Write only the number of lines in the entries below that contain the string "item".

****************

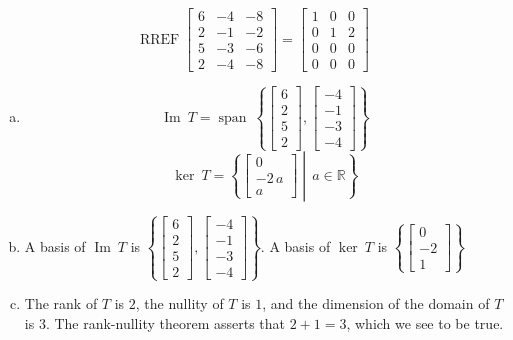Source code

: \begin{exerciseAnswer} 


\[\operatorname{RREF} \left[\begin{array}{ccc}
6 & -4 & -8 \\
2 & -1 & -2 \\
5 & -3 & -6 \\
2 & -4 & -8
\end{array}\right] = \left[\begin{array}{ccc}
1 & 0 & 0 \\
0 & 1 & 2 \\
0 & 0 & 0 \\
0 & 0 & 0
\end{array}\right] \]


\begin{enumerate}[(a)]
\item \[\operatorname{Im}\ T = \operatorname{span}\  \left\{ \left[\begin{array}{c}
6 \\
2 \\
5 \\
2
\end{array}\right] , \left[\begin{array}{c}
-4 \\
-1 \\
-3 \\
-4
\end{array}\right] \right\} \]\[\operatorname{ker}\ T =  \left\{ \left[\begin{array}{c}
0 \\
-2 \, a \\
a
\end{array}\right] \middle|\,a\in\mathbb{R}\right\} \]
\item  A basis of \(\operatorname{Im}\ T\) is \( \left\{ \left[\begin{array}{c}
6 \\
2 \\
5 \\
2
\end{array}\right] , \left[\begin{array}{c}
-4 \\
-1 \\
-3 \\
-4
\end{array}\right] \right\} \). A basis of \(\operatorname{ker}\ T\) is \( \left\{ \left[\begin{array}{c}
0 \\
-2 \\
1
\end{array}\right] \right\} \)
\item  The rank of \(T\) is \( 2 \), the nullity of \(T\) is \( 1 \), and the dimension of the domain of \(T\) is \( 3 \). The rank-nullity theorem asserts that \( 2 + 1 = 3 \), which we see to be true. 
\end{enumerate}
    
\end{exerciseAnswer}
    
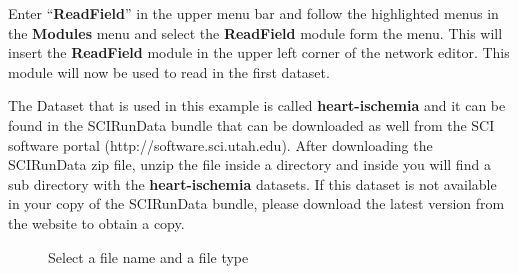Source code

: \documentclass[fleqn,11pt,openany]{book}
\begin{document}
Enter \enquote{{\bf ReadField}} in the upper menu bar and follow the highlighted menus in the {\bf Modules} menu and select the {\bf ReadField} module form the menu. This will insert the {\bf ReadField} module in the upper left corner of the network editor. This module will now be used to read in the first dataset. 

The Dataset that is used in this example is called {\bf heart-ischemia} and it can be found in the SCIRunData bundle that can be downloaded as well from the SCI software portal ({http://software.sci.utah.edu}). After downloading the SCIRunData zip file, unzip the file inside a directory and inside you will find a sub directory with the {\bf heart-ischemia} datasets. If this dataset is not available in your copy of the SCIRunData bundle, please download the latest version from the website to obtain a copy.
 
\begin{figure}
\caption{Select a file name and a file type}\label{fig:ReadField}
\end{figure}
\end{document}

****************

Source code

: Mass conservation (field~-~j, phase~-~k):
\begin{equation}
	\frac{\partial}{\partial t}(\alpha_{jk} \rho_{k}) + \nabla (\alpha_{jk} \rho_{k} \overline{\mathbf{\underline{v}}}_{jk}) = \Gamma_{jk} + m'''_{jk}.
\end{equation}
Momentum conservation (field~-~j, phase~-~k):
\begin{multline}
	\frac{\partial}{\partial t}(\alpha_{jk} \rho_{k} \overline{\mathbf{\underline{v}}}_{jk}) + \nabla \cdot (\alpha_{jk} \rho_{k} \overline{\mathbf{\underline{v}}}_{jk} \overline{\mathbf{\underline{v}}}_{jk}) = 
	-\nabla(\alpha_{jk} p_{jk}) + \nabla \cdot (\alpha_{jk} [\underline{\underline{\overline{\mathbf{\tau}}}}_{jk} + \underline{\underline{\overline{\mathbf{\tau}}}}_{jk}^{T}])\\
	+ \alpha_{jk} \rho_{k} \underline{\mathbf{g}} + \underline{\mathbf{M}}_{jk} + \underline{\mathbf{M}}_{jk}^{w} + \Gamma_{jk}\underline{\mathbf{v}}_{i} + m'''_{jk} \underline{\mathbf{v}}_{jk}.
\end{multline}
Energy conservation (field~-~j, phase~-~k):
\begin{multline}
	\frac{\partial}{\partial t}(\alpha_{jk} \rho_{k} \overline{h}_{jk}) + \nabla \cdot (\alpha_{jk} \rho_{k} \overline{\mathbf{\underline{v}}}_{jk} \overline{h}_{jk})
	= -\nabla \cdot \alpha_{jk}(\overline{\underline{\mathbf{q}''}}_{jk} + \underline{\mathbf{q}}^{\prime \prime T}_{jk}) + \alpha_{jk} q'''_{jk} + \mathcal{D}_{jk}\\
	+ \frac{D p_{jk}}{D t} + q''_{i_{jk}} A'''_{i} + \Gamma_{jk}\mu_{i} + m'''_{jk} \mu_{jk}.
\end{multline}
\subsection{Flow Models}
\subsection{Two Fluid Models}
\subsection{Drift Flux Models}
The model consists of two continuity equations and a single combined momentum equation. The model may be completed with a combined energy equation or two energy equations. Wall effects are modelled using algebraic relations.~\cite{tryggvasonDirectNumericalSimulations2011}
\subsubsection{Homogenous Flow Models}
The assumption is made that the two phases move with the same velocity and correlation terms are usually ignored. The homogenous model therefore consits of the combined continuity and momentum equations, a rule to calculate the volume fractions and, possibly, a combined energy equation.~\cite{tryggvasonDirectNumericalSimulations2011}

****************

** ANSWER TO THE EXERCISE **
3